Autonomous Technology
This prediction was posited:
"By 2020, intelligent agents and distributed control will cut direct human input so completely out of some key activities such as surveillance, security and tracking systems that technology beyond our control will generate dangers and dependencies that will not be recognized until it is impossible to reverse them."
Marc Rotenberg, executive director of the Electronic Privacy Information Center (EPIC), sees extreme danger in the autonomous technology scenario. “This is the single greatest challenge facing us in the early years of the 21st century,” he responded. “We are constructing architectures of surveillance over which we will lose control. It's time to think carefully about 'Frankenstein,' The Three Laws of Robotics, 'Animatrix' and 'Gattaca.'”
The response from the other side of the fence was strong...
Anthony Rutkowski of VeriSign, over the past decade a leader with the Internet Society and International Telecommunication Union, wrote: “Autonomous technology is widespread today and indispensable. Characterizing it as a 'problem' is fairly clueless.” Programmer and anti-censorship activist Seth Finkelstein responded, “This is the AI bogeyman. It's always around 20 years away, whatever the year.” And Alejandro Pisanty, of ICANN and the Internet Society, wrote, tongue-in-cheek: “This dysfunctional universe may come true for several types of applications, on and off the network. We better start designing some hydraulic steering mechanisms back into airplanes, and simple overrides of automatic systems in cars. Not to speak about pencil-and-paper calculations to get back your life's savings from a bank!” Hal Varian of UC-Berkeley and Google wrote, “It's a great science fiction plot, but I don't see it happening. I am skeptical about intelligent agents taking over anytime soon.”
Privacy Versus Transparency
The question posed:
As sensing, storage and communication technologies get cheaper and better, individuals' public and private lives will become increasingly 'transparent' globally. Everything will be more visible to everyone, with good and bad results. Looking at the big picture – at all of the lives affected on the planet in every way possible – this will make the world a better place by the year 2020. The benefits will outweigh the costs.
Writer and teacher Douglas Rushkoff: “Things have never been private anyway.
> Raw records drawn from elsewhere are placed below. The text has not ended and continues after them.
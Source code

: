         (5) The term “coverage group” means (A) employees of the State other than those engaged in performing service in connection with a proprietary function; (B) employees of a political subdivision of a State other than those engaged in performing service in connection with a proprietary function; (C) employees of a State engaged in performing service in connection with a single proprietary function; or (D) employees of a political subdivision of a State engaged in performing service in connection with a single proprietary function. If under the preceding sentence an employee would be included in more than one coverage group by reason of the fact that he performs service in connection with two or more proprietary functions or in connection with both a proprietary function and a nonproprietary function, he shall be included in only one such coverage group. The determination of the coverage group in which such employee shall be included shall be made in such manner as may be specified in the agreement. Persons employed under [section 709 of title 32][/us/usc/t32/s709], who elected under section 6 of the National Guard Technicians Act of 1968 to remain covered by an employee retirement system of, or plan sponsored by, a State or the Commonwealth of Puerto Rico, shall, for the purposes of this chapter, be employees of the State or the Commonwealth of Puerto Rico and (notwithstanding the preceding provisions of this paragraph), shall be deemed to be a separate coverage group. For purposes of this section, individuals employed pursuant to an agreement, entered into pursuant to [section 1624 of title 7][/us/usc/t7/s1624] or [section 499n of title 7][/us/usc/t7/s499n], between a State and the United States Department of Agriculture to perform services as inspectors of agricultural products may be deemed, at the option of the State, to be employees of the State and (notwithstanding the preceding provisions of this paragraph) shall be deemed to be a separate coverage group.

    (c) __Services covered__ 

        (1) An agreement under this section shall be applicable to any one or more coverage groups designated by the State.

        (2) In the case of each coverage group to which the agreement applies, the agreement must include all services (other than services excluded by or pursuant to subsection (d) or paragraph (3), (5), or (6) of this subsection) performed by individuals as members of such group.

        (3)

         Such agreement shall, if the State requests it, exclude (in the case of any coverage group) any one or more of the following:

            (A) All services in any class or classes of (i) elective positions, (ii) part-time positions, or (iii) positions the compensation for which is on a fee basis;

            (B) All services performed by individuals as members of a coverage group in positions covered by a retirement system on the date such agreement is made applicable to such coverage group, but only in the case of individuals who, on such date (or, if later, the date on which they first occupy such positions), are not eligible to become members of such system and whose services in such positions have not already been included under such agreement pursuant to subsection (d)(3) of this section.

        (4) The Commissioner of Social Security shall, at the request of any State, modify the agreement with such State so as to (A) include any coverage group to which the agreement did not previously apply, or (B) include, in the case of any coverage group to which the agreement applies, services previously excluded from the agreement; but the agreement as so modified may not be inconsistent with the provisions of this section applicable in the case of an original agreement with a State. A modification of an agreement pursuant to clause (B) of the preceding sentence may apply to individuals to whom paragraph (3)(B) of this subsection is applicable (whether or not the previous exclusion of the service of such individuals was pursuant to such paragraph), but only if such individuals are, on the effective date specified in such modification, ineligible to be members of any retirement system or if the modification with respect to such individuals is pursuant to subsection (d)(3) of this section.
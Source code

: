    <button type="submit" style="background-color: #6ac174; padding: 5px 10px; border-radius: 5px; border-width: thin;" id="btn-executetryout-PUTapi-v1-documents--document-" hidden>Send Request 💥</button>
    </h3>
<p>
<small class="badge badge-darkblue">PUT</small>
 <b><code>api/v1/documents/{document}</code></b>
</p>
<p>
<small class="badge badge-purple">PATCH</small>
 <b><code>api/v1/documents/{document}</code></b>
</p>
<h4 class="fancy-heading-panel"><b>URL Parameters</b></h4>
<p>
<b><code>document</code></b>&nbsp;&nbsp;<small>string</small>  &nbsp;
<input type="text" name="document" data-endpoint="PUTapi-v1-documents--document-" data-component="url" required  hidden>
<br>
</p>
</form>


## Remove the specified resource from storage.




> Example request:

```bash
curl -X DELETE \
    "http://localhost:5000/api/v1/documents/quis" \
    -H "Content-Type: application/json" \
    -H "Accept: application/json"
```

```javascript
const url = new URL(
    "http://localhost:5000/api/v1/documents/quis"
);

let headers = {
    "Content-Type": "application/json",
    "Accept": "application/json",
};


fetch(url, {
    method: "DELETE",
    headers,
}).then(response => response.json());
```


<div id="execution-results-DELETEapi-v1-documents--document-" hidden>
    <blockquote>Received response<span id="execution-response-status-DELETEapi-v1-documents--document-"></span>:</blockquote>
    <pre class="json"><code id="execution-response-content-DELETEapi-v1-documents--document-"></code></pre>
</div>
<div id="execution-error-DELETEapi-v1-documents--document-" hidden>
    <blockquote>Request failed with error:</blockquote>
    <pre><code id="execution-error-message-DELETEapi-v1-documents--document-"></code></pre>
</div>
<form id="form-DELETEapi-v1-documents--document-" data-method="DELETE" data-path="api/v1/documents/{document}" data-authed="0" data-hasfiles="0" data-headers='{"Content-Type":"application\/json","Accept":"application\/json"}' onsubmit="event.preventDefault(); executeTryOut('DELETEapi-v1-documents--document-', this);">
The most important thing about transparency is it shows how transparent people have already been, all along, to the institutions that mean to control them.”
Forecaster and strategist Paul Saffo, director of the Institute for the Future, says the scenario is “a utopian overstatement.” He explained: “It underestimates the intrinsic flaws in the technology, and the capacity of clever people to subvert the system for selfish ends. The sensor society will be a mixed bag of real benefits and real cost in terms of lost freedoms. That said, we must press for transparency at every opportunity. The only way to control Big Brother is for all the little brothers to watch back. The most we can hope is that we will be able to find a reasonable balance between privacy and the need to know.”
Finally, Hal Varian of Google and UC-Berkeley wrote, “Privacy is a thing of the past. Technologically it is obsolete. However, there will be social norms and legal barriers that will dampen out the worst excesses.”
Most of those "predictions" are so vague they could accurately be applied to anytime in the past 100 years. "Profit motive will impede data flow"? "Communication will increase in flattening world"? "Technology may outpace human control"? Come on.